What you have to do: Write down each of the records again, exactly and in full.

Dataset content:
▬▬▬▬▬▬▬▬▬▬

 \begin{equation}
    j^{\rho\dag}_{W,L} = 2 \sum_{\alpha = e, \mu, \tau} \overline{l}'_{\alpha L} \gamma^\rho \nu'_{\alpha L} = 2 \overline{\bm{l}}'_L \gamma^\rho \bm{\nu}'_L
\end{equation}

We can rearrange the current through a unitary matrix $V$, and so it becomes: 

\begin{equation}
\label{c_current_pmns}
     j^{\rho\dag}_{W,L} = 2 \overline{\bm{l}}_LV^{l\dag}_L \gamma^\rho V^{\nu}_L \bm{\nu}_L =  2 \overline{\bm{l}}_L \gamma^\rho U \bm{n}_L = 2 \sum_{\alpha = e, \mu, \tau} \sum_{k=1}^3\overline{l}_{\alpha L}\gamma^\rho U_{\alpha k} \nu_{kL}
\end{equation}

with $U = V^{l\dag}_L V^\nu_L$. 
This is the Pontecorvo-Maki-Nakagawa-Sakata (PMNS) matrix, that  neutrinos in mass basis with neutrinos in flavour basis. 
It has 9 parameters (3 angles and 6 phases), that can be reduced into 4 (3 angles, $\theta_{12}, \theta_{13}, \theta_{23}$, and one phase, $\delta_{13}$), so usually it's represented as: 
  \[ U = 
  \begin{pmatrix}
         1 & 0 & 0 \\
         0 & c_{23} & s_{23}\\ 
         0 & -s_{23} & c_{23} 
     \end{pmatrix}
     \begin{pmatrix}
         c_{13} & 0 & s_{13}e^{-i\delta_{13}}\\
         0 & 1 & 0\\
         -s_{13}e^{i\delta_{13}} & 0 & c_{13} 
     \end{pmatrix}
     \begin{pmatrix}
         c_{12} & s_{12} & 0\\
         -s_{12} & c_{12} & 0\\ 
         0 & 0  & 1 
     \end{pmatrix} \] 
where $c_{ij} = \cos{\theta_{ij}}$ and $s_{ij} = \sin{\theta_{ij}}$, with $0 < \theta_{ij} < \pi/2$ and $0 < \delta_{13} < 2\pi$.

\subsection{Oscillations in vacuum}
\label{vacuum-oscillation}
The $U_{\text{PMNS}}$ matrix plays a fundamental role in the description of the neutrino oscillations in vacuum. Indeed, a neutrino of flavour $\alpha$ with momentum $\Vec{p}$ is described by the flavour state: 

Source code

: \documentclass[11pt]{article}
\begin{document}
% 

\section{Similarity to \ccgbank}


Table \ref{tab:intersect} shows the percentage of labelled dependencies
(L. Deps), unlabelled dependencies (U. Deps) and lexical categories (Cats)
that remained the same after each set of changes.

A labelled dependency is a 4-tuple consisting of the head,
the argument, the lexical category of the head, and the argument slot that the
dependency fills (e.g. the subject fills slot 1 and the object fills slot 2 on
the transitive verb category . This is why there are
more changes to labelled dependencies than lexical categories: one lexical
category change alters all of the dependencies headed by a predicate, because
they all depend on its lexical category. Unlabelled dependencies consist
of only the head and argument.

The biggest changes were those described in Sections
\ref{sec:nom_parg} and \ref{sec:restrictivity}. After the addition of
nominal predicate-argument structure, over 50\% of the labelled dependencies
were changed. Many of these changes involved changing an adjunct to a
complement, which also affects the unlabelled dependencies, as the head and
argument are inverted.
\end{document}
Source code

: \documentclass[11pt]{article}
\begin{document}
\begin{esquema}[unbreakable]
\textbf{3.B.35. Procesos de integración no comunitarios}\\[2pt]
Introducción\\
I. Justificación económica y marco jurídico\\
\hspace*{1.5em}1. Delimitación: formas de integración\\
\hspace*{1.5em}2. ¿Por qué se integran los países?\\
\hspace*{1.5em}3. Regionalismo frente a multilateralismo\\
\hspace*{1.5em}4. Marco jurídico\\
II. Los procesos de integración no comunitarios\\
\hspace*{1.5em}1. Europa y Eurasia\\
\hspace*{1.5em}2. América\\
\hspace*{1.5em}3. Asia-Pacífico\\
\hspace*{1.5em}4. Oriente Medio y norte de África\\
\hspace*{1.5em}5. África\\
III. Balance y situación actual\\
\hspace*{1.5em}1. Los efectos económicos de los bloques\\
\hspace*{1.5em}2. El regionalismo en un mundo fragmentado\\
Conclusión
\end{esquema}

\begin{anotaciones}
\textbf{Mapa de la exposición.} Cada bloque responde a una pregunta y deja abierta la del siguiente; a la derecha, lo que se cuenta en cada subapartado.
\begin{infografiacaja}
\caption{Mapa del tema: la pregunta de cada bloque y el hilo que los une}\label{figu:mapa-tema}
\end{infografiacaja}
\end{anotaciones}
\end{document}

▬▬▬▬▬▬▬▬▬▬

Result:
 \begin{equation}
    j^{\rho\dag}_{W,L} = 2 \sum_{\alpha = e, \mu, \tau} \overline{l}'_{\alpha L} \gamma^\rho \nu'_{\alpha L} = 2 \overline{\bm{l}}'_L \gamma^\rho \bm{\nu}'_L
\end{equation}

We can rearrange the current through a unitary matrix $V$, and so it becomes: 

\begin{equation}
\label{c_current_pmns}
     j^{\rho\dag}_{W,L} = 2 \overline{\bm{l}}_LV^{l\dag}_L \gamma^\rho V^{\nu}_L \bm{\nu}_L =  2 \overline{\bm{l}}_L \gamma^\rho U \bm{n}_L = 2 \sum_{\alpha = e, \mu, \tau} \sum_{k=1}^3\overline{l}_{\alpha L}\gamma^\rho U_{\alpha k} \nu_{kL}
\end{equation}

with $U = V^{l\dag}_L V^\nu_L$. 
This is the Pontecorvo-Maki-Nakagawa-Sakata (PMNS) matrix, that  neutrinos in mass basis with neutrinos in flavour basis. 
It has 9 parameters (3 angles and 6 phases), that can be reduced into 4 (3 angles, $\theta_{12}, \theta_{13}, \theta_{23}$, and one phase, $\delta_{13}$), so usually it's represented as: 
  \[ U = 
  \begin{pmatrix}
         1 & 0 & 0 \\
         0 & c_{23} & s_{23}\\ 
         0 & -s_{23} & c_{23} 
     \end{pmatrix}
     \begin{pmatrix}
         c_{13} & 0 & s_{13}e^{-i\delta_{13}}\\
         0 & 1 & 0\\
         -s_{13}e^{i\delta_{13}} & 0 & c_{13} 
     \end{pmatrix}
     \begin{pmatrix}
         c_{12} & s_{12} & 0\\
         -s_{12} & c_{12} & 0\\ 
         0 & 0  & 1 
     \end{pmatrix} \] 
where $c_{ij} = \cos{\theta_{ij}}$ and $s_{ij} = \sin{\theta_{ij}}$, with $0 < \theta_{ij} < \pi/2$ and $0 < \delta_{13} < 2\pi$.

\subsection{Oscillations in vacuum}
\label{vacuum-oscillation}
The $U_{\text{PMNS}}$ matrix plays a fundamental role in the description of the neutrino oscillations in vacuum. Indeed, a neutrino of flavour $\alpha$ with momentum $\Vec{p}$ is described by the flavour state: 

Source code

: \documentclass[11pt]{article}
\begin{document}
% 

\section{Similarity to \ccgbank}


Table \ref{tab:intersect} shows the percentage of labelled dependencies
(L. Deps), unlabelled dependencies (U. Deps) and lexical categories (Cats)
that remained the same after each set of changes.

A labelled dependency is a 4-tuple consisting of the head,
the argument, the lexical category of the head, and the argument slot that the
dependency fills (e.g. the subject fills slot 1 and the object fills slot 2 on
the transitive verb category . This is why there are
more changes to labelled dependencies than lexical categories: one lexical
category change alters all of the dependencies headed by a predicate, because
they all depend on its lexical category. Unlabelled dependencies consist
of only the head and argument.

The biggest changes were those described in Sections
\ref{sec:nom_parg} and \ref{sec:restrictivity}. After the addition of
nominal predicate-argument structure, over 50\% of the labelled dependencies
were changed. Many of these changes involved changing an adjunct to a
complement, which also affects the unlabelled dependencies, as the head and
argument are inverted.
\end{document}
Source code

: \documentclass[11pt]{article}
\begin{document}
\begin{esquema}[unbreakable]
\textbf{3.B.35. Procesos de integración no comunitarios}\\[2pt]
Introducción\\
I. Justificación económica y marco jurídico\\
\hspace*{1.5em}1. Delimitación: formas de integración\\
\hspace*{1.5em}2. ¿Por qué se integran los países?\\
\hspace*{1.5em}3. Regionalismo frente a multilateralismo\\
\hspace*{1.5em}4. Marco jurídico\\
II. Los procesos de integración no comunitarios\\
\hspace*{1.5em}1. Europa y Eurasia\\
\hspace*{1.5em}2. América\\
\hspace*{1.5em}3. Asia-Pacífico\\
\hspace*{1.5em}4. Oriente Medio y norte de África\\
\hspace*{1.5em}5. África\\
III. Balance y situación actual\\
\hspace*{1.5em}1. Los efectos económicos de los bloques\\
\hspace*{1.5em}2. El regionalismo en un mundo fragmentado\\
Conclusión
\end{esquema}

\begin{anotaciones}
\textbf{Mapa de la exposición.} Cada bloque responde a una pregunta y deja abierta la del siguiente; a la derecha, lo que se cuenta en cada subapartado.
\begin{infografiacaja}
\caption{Mapa del tema: la pregunta de cada bloque y el hilo que los une}\label{figu:mapa-tema}
\end{infografiacaja}
\end{anotaciones}
\end{document}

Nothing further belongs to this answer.